What the task requires – Print exactly the first lines of the records. Stop after the line containing "Ansible bootstrap steps.", and leave every picture out.

(Extracted records)
● ● ● ● ● ● ●

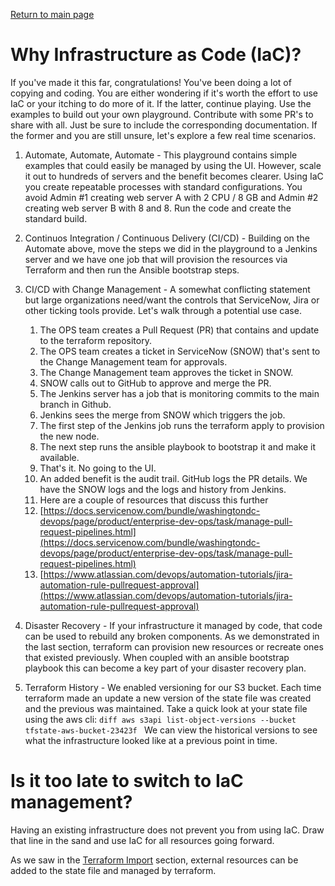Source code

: [Return to main page](../README.md)

# Why Infrastructure as Code (IaC)?  

If you've made it this far, congratulations! You've been doing a lot of copying and coding. You are either wondering if it's worth the effort to use IaC or your itching to do more of it.  If the latter, continue playing. Use the examples to build out your own playground.  Contribute with some PR's to share with all. Just be sure to include the corresponding documentation. If the former and you are still unsure, let's explore a few real time scenarios.

1. Automate, Automate, Automate - This playground contains simple examples that could easily be managed by using the UI. However, scale it out to hundreds of servers and the benefit becomes clearer. Using IaC you create repeatable processes with standard configurations.  You avoid Admin #1 creating web server A with 2 CPU / 8 GB and Admin #2 creating web server B with 8 and 8. Run the code and create the standard build. 

2.  Continuos Integration /  Continuous Delivery (CI/CD) - Building on the Automate above, move the steps we did in the playground to a Jenkins server and we have one job that will provision the resources via Terraform and then run the Ansible bootstrap steps. 

3. CI/CD with Change Management - A somewhat conflicting statement but large organizations need/want the controls that ServiceNow, Jira or other ticking tools provide.  Let's walk through a potential use case. 
   
   1. The OPS team creates a Pull Request (PR) that contains and update to the terraform  repository. 
   2. The OPS team creates a ticket in ServiceNow (SNOW) that's sent to the Change Management team for approvals.
   3. The Change Management team approves the ticket in SNOW. 
   4. SNOW calls out to GitHub to approve and merge the PR.
   5. The Jenkins server has a job that is monitoring commits to the main branch in Github. 
   6. Jenkins sees the merge from SNOW which triggers the job.
   7. The first step of the Jenkins job runs the terraform apply to provision the new node. 
   8. The next step runs the ansible playbook to bootstrap it and make it available. 
   9. That's it. No going to the UI. 
   10. An added benefit is the audit trail. GitHub logs the PR details. We have the SNOW logs and the logs and history from Jenkins. 
   11. Here are a couple of resources that discuss this further
      1.  [https://docs.servicenow.com/bundle/washingtondc-devops/page/product/enterprise-dev-ops/task/manage-pull-request-pipelines.html](https://docs.servicenow.com/bundle/washingtondc-devops/page/product/enterprise-dev-ops/task/manage-pull-request-pipelines.html)
      2.  [https://www.atlassian.com/devops/automation-tutorials/jira-automation-rule-pullrequest-approval](https://www.atlassian.com/devops/automation-tutorials/jira-automation-rule-pullrequest-approval)
  

4.  Disaster Recovery - If your infrastructure it managed by code, that code can be used to rebuild any broken components. As we demonstrated in the last section, terraform can provision new resources or recreate ones that existed previously. When coupled with an ansible bootstrap playbook this can become a key part of your disaster recovery plan. 

5. Terraform History - We enabled versioning for our S3 bucket. Each time terraform made an update a new version of the state file was created and the previous was maintained. Take a quick look at your state file using the aws cli:
         ```diff
        aws s3api list-object-versions --bucket tfstate-aws-bucket-23423f
        ```
We can view the historical versions to see what the infrastructure looked like at a previous point in time.     


# Is it too late to switch to IaC management?
Having an existing infrastructure does not prevent you from using IaC. Draw that line in the sand and use IaC for all resources going forward. 

As we saw in the [Terraform Import](./Terraform-import-with-Ansible-create.md) section, external resources can be added to the state file and managed by terraform. 


    
    
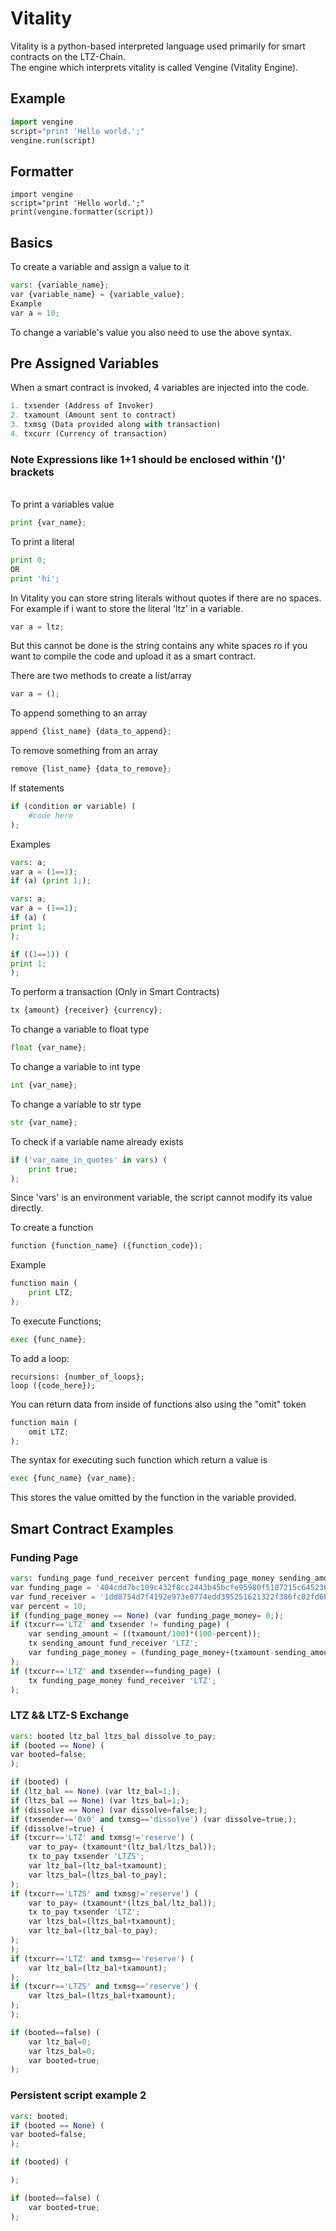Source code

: # Vitality
Vitality is a python-based interpreted language used primarily for smart contracts on the LTZ-Chain.\
The engine which interprets vitality is called Vengine (Vitality Engine).
## Example
```python
import vengine
script="print 'Hello world.';"
vengine.run(script)
```
## Formatter
```
import vengine
script="print 'Hello world.';"
print(vengine.formatter(script))
```
## Basics
To create a variable and assign a value to it
```python
vars: {variable_name};
var {variable_name} = {variable_value};
Example
var a = 10;
```
To change a variable's value  you also need to use the above syntax.
## Pre Assigned Variables
When a smart contract is invoked, 4 variables are injected into the code.
```python
1. txsender (Address of Invoker)
2. txamount (Amount sent to contract)
3. txmsg (Data provided along with transaction)
4. txcurr (Currency of transaction)
```
### Note Expressions like 1+1 should be enclosed within '()' brackets
\
To print a variables value
```python
print {var_name};
```
To print a literal
```python
print 0;
OR
print 'hi';
```
In Vitality you can store string literals without quotes if there are no spaces.\
For example if i want to store the literal 'ltz' in a variable.
```python
var a = ltz;
```
But this cannot be done is the string contains any white spaces ro if you want to compile the code and upload it as a smart contract.

There are two methods to create a list/array
```python
var a = ();
```
To append something to an array
```python
append {list_name} {data_to_append};
```
To remove something from an array
```python
remove {list_name} {data_to_remove};
```
If statements
```python
if (condition or variable) (
    #code here
);
```
Examples
```python
vars: a;
var a = (1==1);
if (a) (print 1;);
```
```python
vars: a;
var a = (1==1);
if (a) (
print 1;
);
```
```python
if ((1==1)) (
print 1;
);
```
To perform a transaction (Only in Smart Contracts)
```python
tx {amount} {receiver} {currency};
```
To change a variable to float type
```python
float {var_name};
```
To change a variable to int type
```python
int {var_name};
```
To change a variable to str type
```python
str {var_name};
```
To check if a variable name already exists
```python
if ('var_name_in_quotes' in vars) (
    print true;
);
```
Since 'vars' is an environment variable, the script cannot modify its value directly.

To create a function
```python
function {function_name} ({function_code});
```
Example
```python
function main (
    print LTZ;
);
```
To execute Functions;
```python
exec {func_name};
```
To add a loop:
```
recursions: {number_of_loops};
loop ({code_here});
```
You can return data from inside of functions also using the "omit" token
```python
function main (
    omit LTZ;
);
```
The syntax for executing such function which return a value is
```python
exec {func_name} {var_name};
```
This stores the value omitted by the function in the variable provided.
## Smart Contract Examples
### Funding Page
```python
vars: funding_page fund_receiver percent funding_page_money sending_amount funding_page_money booted ltz_bal ltzs_bal dissolve to_pay;
var funding_page = '404cdd7bc109c432f8cc2443b45bcfe95980f5107215c645236e577929ac3e52';
var fund_receiver = '1dd8754d7f4192e973e0774edd395251621322f386fc02fd6b267bf4ba982cc9';
var percent = 10;
if (funding_page_money == None) (var funding_page_money= 0;);
if (txcurr=='LTZ' and txsender != funding_page) (
    var sending_amount = ((txamount/100)*(100-percent));
    tx sending_amount fund_receiver 'LTZ';
    var funding_page_money = (funding_page_money+(txamount-sending_amount));
);
if (txcurr=='LTZ' and txsender==funding_page) (
    tx funding_page_money fund_receiver 'LTZ';
);
```
### LTZ && LTZ-S Exchange
```python
vars: booted ltz_bal ltzs_bal dissolve to_pay;
if (booted == None) (
var booted=false;
);

if (booted) (
if (ltz_bal == None) (var ltz_bal=1;);
if (ltzs_bal == None) (var ltzs_bal=1;);
if (dissolve == None) (var dissolve=false;);
if (txsender=='0x0' and txmsg=='dissolve') (var dissolve=true;);
if (dissolve!=true) (
if (txcurr=='LTZ' and txmsg!='reserve') (
    var to_pay= (txamount*(ltz_bal/ltzs_bal));
    tx to_pay txsender 'LTZS';
    var ltz_bal=(ltz_bal+txamount);
    var ltzs_bal=(ltzs_bal-to_pay);
);
if (txcurr=='LTZS' and txmsg!='reserve') (
    var to_pay= (txamount*(ltzs_bal/ltz_bal));
    tx to_pay txsender 'LTZ';
    var ltzs_bal=(ltzs_bal+txamount);
    var ltz_bal=(ltz_bal-to_pay);
);
);
if (txcurr=='LTZ' and txmsg=='reserve') (
    var ltz_bal=(ltz_bal+txamount);
);
if (txcurr=='LTZS' and txmsg=='reserve') (
    var ltzs_bal=(ltzs_bal+txamount);
);
);

if (booted==false) (
    var ltz_bal=0;
    var ltzs_bal=0;
    var booted=true;
);
```
### Persistent script example 2
```python
vars: booted;
if (booted == None) (
var booted=false;
);

if (booted) (

);

if (booted==false) (
    var booted=true;
);
```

● ● ● ● ● ● ●

Response below –
Source code

: [Return to main page](../README.md)

# Why Infrastructure as Code (IaC)?  

If you've made it this far, congratulations! You've been doing a lot of copying and coding. You are either wondering if it's worth the effort to use IaC or your itching to do more of it.  If the latter, continue playing. Use the examples to build out your own playground.  Contribute with some PR's to share with all. Just be sure to include the corresponding documentation. If the former and you are still unsure, let's explore a few real time scenarios.

1. Automate, Automate, Automate - This playground contains simple examples that could easily be managed by using the UI. However, scale it out to hundreds of servers and the benefit becomes clearer. Using IaC you create repeatable processes with standard configurations.  You avoid Admin #1 creating web server A with 2 CPU / 8 GB and Admin #2 creating web server B with 8 and 8. Run the code and create the standard build. 

2.  Continuos Integration /  Continuous Delivery (CI/CD) - Building on the Automate above, move the steps we did in the playground to a Jenkins server and we have one job that will provision the resources via Terraform and then run the Ansible bootstrap steps. 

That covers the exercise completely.